TASK DIRECTIONS
Return exactly the listing's lines, from its first line to the line holding "## Rendering a Mesh", ends included.

/---

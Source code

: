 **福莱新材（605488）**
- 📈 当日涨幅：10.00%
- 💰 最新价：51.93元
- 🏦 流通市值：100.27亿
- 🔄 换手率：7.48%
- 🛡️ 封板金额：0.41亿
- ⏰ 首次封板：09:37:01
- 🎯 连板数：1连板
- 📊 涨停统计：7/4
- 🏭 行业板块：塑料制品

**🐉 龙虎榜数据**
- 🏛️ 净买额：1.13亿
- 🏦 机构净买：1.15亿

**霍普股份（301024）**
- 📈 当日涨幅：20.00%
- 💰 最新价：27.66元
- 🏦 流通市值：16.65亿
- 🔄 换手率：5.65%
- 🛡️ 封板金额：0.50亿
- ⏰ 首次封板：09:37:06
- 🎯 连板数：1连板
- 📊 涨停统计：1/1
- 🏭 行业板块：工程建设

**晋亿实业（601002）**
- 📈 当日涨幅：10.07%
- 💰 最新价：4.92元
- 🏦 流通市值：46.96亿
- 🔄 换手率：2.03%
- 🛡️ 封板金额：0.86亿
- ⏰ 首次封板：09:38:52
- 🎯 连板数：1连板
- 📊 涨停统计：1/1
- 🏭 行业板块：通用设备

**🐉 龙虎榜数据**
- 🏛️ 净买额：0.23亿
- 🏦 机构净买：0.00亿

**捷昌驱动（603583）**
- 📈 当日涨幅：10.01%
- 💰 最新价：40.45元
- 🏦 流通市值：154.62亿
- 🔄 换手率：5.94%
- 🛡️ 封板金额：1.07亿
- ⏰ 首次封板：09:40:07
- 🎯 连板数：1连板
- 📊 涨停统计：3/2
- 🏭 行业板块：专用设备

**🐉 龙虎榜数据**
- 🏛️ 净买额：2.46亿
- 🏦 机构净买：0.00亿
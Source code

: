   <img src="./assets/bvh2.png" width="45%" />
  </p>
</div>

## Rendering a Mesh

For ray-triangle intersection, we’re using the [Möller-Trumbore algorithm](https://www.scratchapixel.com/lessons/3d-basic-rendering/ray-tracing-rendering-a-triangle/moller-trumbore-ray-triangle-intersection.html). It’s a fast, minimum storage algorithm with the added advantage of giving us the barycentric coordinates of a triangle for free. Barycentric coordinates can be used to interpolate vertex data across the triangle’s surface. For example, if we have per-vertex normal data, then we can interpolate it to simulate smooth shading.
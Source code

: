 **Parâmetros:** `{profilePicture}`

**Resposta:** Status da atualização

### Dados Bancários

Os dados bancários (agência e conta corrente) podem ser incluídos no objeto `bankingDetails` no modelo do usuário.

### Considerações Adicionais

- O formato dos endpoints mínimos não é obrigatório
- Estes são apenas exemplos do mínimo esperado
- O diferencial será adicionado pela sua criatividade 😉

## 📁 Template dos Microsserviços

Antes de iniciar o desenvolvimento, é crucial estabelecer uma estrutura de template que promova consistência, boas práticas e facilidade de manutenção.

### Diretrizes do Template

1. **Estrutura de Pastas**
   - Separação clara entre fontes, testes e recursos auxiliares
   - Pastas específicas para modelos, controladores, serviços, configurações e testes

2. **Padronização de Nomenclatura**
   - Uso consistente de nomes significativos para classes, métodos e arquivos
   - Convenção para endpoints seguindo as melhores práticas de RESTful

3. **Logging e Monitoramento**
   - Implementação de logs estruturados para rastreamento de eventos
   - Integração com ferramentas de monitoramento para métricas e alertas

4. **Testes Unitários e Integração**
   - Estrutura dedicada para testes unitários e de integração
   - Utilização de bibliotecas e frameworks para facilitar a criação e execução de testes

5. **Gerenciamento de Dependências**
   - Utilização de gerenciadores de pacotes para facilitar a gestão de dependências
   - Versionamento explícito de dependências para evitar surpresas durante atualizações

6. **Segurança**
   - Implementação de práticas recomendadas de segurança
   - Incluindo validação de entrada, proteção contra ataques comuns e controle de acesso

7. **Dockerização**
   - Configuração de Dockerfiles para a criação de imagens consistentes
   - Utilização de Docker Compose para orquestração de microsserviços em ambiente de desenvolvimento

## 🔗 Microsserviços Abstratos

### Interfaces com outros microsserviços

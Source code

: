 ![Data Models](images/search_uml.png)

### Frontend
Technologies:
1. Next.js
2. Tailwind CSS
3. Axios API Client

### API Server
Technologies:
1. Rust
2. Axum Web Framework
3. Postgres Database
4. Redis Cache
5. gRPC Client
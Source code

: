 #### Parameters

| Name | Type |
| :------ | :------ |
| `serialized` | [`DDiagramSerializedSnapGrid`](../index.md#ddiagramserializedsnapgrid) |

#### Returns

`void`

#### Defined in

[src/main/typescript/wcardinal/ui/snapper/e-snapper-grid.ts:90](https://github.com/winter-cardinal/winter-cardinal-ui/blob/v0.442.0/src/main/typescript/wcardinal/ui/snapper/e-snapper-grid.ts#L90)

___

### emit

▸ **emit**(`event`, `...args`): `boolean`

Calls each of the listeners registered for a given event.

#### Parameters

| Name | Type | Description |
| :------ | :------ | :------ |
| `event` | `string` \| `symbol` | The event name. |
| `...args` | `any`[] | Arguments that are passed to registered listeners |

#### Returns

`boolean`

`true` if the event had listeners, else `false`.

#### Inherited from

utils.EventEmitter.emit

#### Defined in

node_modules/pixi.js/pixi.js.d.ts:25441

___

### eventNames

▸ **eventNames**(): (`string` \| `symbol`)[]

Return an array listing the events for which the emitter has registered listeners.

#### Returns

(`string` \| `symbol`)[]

\---

YOUR SOLUTION
Source code

: **福莱新材（605488）**
- 📈 当日涨幅：10.00%
- 💰 最新价：51.93元
- 🏦 流通市值：100.27亿
- 🔄 换手率：7.48%
- 🛡️ 封板金额：0.41亿
- ⏰ 首次封板：09:37:01
- 🎯 连板数：1连板
- 📊 涨停统计：7/4
- 🏭 行业板块：塑料制品

**🐉 龙虎榜数据**
- 🏛️ 净买额：1.13亿
- 🏦 机构净买：1.15亿

**霍普股份（301024）**
- 📈 当日涨幅：20.00%
- 💰 最新价：27.66元
- 🏦 流通市值：16.65亿
- 🔄 换手率：5.65%
- 🛡️ 封板金额：0.50亿
- ⏰ 首次封板：09:37:06
- 🎯 连板数：1连板
- 📊 涨停统计：1/1
- 🏭 行业板块：工程建设

**晋亿实业（601002）**
- 📈 当日涨幅：10.07%
- 💰 最新价：4.92元
- 🏦 流通市值：46.96亿
- 🔄 换手率：2.03%
- 🛡️ 封板金额：0.86亿
- ⏰ 首次封板：09:38:52
- 🎯 连板数：1连板
- 📊 涨停统计：1/1
- 🏭 行业板块：通用设备

**🐉 龙虎榜数据**
- 🏛️ 净买额：0.23亿
- 🏦 机构净买：0.00亿

**捷昌驱动（603583）**
- 📈 当日涨幅：10.01%
- 💰 最新价：40.45元
- 🏦 流通市值：154.62亿
- 🔄 换手率：5.94%
- 🛡️ 封板金额：1.07亿
- ⏰ 首次封板：09:40:07
- 🎯 连板数：1连板
- 📊 涨停统计：3/2
- 🏭 行业板块：专用设备

**🐉 龙虎榜数据**
- 🏛️ 净买额：2.46亿
- 🏦 机构净买：0.00亿
Source code

:   <img src="./assets/bvh2.png" width="45%" />
  </p>
</div>

## Rendering a Mesh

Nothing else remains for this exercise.